What to do — The lines you need are those holding the word "github"; pull them from the material.

Data to use —
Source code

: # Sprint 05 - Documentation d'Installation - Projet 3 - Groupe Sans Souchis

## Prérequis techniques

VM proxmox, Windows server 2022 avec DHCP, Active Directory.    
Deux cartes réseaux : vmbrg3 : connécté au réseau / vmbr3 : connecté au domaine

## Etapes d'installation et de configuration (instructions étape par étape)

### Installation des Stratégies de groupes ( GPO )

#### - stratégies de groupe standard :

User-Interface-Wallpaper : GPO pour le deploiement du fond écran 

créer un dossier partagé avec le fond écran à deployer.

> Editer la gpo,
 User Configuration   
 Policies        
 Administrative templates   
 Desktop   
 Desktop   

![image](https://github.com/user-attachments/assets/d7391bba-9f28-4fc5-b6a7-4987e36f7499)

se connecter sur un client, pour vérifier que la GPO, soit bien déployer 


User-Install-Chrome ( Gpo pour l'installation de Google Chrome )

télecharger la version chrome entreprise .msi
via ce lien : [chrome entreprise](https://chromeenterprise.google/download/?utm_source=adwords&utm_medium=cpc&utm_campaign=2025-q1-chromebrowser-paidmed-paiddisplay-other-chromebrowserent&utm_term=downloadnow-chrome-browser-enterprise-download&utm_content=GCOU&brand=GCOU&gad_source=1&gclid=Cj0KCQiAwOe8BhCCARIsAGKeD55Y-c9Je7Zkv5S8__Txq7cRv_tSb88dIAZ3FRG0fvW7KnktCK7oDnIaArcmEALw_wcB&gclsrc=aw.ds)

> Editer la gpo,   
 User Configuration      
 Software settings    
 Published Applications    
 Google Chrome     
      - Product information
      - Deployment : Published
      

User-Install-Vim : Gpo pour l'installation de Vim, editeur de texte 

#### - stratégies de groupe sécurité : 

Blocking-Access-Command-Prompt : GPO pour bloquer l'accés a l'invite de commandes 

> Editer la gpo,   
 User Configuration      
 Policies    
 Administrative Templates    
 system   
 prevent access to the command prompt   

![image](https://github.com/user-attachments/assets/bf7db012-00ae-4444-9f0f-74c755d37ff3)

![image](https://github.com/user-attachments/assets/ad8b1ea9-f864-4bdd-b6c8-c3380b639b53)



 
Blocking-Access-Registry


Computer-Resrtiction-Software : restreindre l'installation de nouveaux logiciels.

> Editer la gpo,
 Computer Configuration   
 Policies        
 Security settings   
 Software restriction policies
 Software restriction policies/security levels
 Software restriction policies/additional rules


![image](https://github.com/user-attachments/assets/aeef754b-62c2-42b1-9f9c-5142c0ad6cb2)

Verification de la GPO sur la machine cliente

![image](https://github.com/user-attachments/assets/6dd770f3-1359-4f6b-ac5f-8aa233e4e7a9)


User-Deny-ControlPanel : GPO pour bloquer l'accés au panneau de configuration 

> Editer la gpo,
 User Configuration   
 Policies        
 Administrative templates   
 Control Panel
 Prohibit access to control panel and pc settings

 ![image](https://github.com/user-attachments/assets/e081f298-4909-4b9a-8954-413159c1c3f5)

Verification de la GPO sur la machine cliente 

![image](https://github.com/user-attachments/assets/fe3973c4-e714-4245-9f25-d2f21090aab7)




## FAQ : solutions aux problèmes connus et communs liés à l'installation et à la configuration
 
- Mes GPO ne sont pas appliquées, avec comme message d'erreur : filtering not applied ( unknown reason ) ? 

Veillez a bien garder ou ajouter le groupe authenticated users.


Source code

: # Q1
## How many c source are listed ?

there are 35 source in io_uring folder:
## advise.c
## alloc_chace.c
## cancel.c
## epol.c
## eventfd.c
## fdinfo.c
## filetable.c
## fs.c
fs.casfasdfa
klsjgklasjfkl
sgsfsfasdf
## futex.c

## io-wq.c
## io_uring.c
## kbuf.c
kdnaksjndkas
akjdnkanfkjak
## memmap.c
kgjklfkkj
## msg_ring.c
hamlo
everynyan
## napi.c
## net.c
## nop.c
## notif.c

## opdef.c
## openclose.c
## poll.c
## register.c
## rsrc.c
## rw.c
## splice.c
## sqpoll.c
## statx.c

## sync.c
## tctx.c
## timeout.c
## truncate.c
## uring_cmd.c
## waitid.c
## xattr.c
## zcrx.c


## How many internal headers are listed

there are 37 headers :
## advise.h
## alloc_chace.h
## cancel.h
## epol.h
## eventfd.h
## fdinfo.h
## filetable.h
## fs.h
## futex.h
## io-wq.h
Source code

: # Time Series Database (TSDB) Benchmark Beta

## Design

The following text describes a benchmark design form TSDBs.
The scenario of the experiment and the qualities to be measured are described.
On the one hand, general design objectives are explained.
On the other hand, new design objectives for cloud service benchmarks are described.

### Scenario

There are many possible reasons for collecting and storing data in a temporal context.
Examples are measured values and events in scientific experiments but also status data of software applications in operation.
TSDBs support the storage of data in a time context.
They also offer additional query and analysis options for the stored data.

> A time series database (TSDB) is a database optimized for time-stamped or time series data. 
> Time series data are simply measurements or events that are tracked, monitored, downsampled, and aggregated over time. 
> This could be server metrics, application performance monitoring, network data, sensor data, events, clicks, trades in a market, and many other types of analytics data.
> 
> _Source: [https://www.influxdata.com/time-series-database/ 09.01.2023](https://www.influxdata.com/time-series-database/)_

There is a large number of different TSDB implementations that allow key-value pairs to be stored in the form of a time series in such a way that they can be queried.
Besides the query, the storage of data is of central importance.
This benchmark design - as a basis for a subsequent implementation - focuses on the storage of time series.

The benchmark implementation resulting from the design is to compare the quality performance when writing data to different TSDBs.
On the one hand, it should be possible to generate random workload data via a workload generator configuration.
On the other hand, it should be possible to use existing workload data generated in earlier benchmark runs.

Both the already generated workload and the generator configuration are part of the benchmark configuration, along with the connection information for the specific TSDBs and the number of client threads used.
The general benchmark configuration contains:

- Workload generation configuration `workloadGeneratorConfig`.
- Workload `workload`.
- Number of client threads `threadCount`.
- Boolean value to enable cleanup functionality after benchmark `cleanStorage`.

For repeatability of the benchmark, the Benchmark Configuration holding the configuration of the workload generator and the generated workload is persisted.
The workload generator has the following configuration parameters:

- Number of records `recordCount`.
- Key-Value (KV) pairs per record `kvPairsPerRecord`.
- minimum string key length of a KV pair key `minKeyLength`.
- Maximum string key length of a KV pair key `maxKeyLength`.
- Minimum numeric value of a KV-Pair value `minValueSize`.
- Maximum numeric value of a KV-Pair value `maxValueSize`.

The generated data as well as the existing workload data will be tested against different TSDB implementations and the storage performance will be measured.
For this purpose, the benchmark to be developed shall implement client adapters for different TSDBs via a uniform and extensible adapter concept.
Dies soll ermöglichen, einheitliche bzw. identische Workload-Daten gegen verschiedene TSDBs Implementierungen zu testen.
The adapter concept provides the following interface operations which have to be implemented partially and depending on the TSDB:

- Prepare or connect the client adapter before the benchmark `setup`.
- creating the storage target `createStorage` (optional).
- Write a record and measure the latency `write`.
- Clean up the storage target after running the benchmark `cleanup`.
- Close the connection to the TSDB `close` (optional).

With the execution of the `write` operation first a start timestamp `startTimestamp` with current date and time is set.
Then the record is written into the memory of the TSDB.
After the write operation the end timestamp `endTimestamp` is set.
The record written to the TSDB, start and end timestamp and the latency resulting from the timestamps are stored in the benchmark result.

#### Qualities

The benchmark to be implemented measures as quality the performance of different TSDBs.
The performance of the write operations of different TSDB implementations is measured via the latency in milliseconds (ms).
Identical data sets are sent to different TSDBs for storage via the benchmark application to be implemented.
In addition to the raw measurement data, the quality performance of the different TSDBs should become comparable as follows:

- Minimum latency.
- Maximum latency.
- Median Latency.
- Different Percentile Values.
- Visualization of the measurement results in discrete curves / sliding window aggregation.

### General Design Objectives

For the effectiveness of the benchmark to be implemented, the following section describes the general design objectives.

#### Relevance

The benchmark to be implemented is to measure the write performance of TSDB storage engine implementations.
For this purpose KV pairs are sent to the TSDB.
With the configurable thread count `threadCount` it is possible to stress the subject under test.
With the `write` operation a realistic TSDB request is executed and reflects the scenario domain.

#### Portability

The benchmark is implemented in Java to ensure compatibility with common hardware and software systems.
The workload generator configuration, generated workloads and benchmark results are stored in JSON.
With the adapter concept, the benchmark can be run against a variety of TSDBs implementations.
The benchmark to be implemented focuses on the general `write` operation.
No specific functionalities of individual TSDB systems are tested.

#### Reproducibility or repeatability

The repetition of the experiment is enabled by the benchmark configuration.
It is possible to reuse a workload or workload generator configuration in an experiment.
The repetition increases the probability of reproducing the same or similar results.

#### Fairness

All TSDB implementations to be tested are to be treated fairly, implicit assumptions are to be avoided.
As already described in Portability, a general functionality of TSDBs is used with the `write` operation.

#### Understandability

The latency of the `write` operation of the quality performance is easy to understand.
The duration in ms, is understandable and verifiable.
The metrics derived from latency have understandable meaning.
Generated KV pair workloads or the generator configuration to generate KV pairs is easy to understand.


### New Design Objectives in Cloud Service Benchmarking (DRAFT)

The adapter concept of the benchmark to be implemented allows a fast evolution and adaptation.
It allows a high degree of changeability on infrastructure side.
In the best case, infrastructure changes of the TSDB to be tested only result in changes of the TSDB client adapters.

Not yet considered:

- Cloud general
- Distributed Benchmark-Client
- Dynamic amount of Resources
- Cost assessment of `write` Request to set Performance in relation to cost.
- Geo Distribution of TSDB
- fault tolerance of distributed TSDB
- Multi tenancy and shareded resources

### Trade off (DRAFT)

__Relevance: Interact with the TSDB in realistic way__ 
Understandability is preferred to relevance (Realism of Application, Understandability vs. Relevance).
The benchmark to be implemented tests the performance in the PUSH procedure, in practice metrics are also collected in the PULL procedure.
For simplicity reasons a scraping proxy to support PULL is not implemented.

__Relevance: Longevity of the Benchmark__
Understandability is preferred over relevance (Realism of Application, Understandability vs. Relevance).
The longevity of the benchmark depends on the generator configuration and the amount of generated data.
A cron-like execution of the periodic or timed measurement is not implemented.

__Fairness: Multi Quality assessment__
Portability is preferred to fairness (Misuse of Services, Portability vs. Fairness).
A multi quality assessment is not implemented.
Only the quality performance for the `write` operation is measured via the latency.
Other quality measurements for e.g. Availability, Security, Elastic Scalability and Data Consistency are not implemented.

Answer below —
![image](https://github.com/user-attachments/assets/d7391bba-9f28-4fc5-b6a7-4987e36f7499)
![image](https://github.com/user-attachments/assets/bf7db012-00ae-4444-9f0f-74c755d37ff3)
![image](https://github.com/user-attachments/assets/ad8b1ea9-f864-4bdd-b6c8-c3380b639b53)
![image](https://github.com/user-attachments/assets/aeef754b-62c2-42b1-9f9c-5142c0ad6cb2)
![image](https://github.com/user-attachments/assets/6dd770f3-1359-4f6b-ac5f-8aa233e4e7a9)
 ![image](https://github.com/user-attachments/assets/e081f298-4909-4b9a-8954-413159c1c3f5)
![image](https://github.com/user-attachments/assets/fe3973c4-e714-4245-9f25-d2f21090aab7)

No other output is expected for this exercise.